I think that my main concern would be the frequency and quality of lookout..

It is very evident to instructors (in my UK experience of talking to some, as well as having been one) that too many pilots do not have very good lookout. There is hard evidence – the numbers of collisions – as well as instructors’ impressions during check flights. (By the way, as I have written in an article for the UK Sailplane and Gliding magazine, my lookout is not good enough either – nobody’s is, IMHO – humans are just not near perfect enough. But to get anywhere with it, one has to at least try.)

There is further evidence in videos posted by people of their flights, using in-cockpit cameras – in some, the pilot’s head hardly ever moves from the straight ahead. In others, the head is sometimes seen to turn to the inside of a turn but not to its outside.

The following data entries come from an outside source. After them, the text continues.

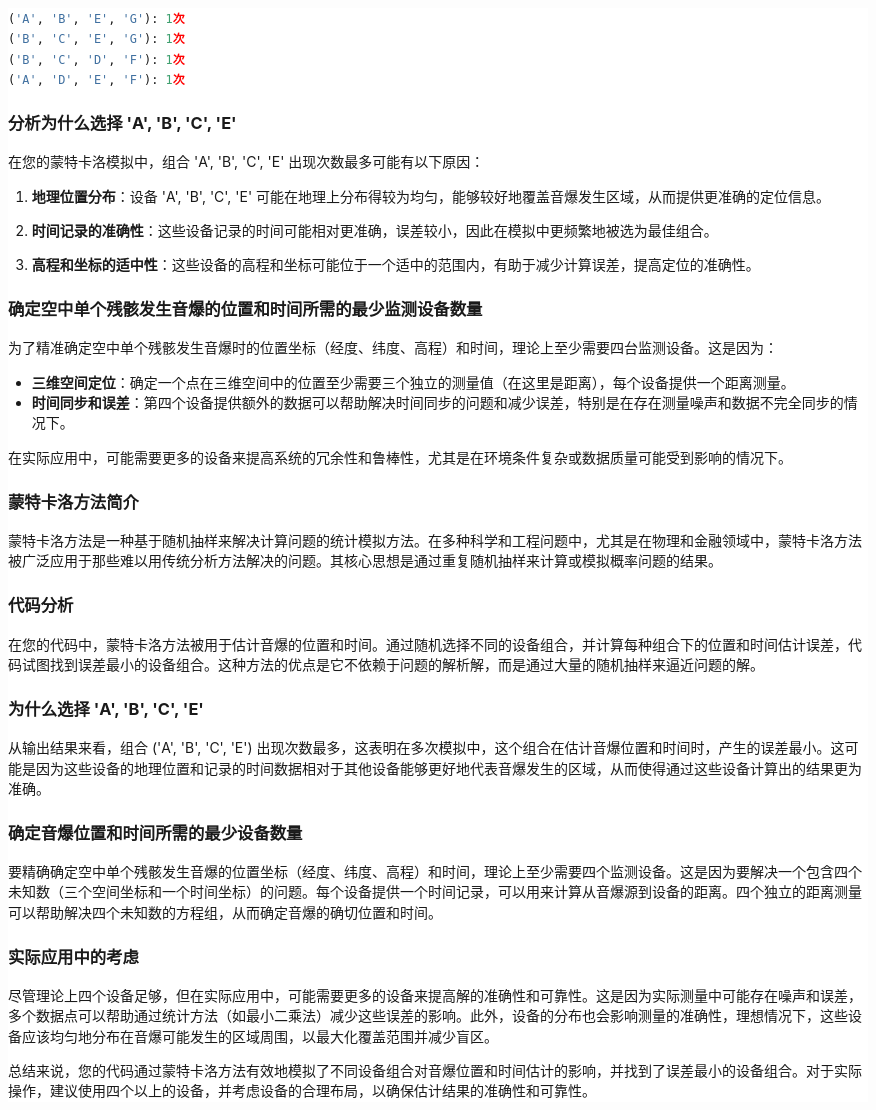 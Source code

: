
 ```python
('A', 'B', 'E', 'G'): 1次
('B', 'C', 'E', 'G'): 1次
('B', 'C', 'D', 'F'): 1次
('A', 'D', 'E', 'F'): 1次
```

### 分析为什么选择 'A', 'B', 'C', 'E'

在您的蒙特卡洛模拟中，组合 'A', 'B', 'C', 'E' 出现次数最多可能有以下原因：

1. **地理位置分布**：设备 'A', 'B', 'C', 'E' 可能在地理上分布得较为均匀，能够较好地覆盖音爆发生区域，从而提供更准确的定位信息。

2. **时间记录的准确性**：这些设备记录的时间可能相对更准确，误差较小，因此在模拟中更频繁地被选为最佳组合。

3. **高程和坐标的适中性**：这些设备的高程和坐标可能位于一个适中的范围内，有助于减少计算误差，提高定位的准确性。

### 确定空中单个残骸发生音爆的位置和时间所需的最少监测设备数量

为了精准确定空中单个残骸发生音爆时的位置坐标（经度、纬度、高程）和时间，理论上至少需要四台监测设备。这是因为：

- **三维空间定位**：确定一个点在三维空间中的位置至少需要三个独立的测量值（在这里是距离），每个设备提供一个距离测量。
- **时间同步和误差**：第四个设备提供额外的数据可以帮助解决时间同步的问题和减少误差，特别是在存在测量噪声和数据不完全同步的情况下。

在实际应用中，可能需要更多的设备来提高系统的冗余性和鲁棒性，尤其是在环境条件复杂或数据质量可能受到影响的情况下。





### 蒙特卡洛方法简介

蒙特卡洛方法是一种基于随机抽样来解决计算问题的统计模拟方法。在多种科学和工程问题中，尤其是在物理和金融领域中，蒙特卡洛方法被广泛应用于那些难以用传统分析方法解决的问题。其核心思想是通过重复随机抽样来计算或模拟概率问题的结果。

### 代码分析

在您的代码中，蒙特卡洛方法被用于估计音爆的位置和时间。通过随机选择不同的设备组合，并计算每种组合下的位置和时间估计误差，代码试图找到误差最小的设备组合。这种方法的优点是它不依赖于问题的解析解，而是通过大量的随机抽样来逼近问题的解。

### 为什么选择 'A', 'B', 'C', 'E'

从输出结果来看，组合 ('A', 'B', 'C', 'E') 出现次数最多，这表明在多次模拟中，这个组合在估计音爆位置和时间时，产生的误差最小。这可能是因为这些设备的地理位置和记录的时间数据相对于其他设备能够更好地代表音爆发生的区域，从而使得通过这些设备计算出的结果更为准确。

### 确定音爆位置和时间所需的最少设备数量

要精确确定空中单个残骸发生音爆的位置坐标（经度、纬度、高程）和时间，理论上至少需要四个监测设备。这是因为要解决一个包含四个未知数（三个空间坐标和一个时间坐标）的问题。每个设备提供一个时间记录，可以用来计算从音爆源到设备的距离。四个独立的距离测量可以帮助解决四个未知数的方程组，从而确定音爆的确切位置和时间。

### 实际应用中的考虑

尽管理论上四个设备足够，但在实际应用中，可能需要更多的设备来提高解的准确性和可靠性。这是因为实际测量中可能存在噪声和误差，多个数据点可以帮助通过统计方法（如最小二乘法）减少这些误差的影响。此外，设备的分布也会影响测量的准确性，理想情况下，这些设备应该均匀地分布在音爆可能发生的区域周围，以最大化覆盖范围并减少盲区。

总结来说，您的代码通过蒙特卡洛方法有效地模拟了不同设备组合对音爆位置和时间估计的影响，并找到了误差最小的设备组合。对于实际操作，建议使用四个以上的设备，并考虑设备的合理布局，以确保估计结果的准确性和可靠性。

A major feature of initial instruction in gliders in the UK is the emphasis on lookout, particularly before turning – and lookout all round, not just in the direction of turn. Is this the same in other countries?

This is repeated in subsequent flights – many instructors block the stick being moved if the student tries to turn before looking out.
I have never seen a simulator that even simulated nearby gliders that are potential collision risks, let alone seen anyone trying proper all-round “lookout” in a simulator. I think primacy is the thing here – if students do not practice this from the start, they are unlikely to remember later.

I no longer instruct, but do have check flights every year. I expect my lookout to be monitored, and commented upon if not seen as adequate. No simulator at present does that, AFAIK.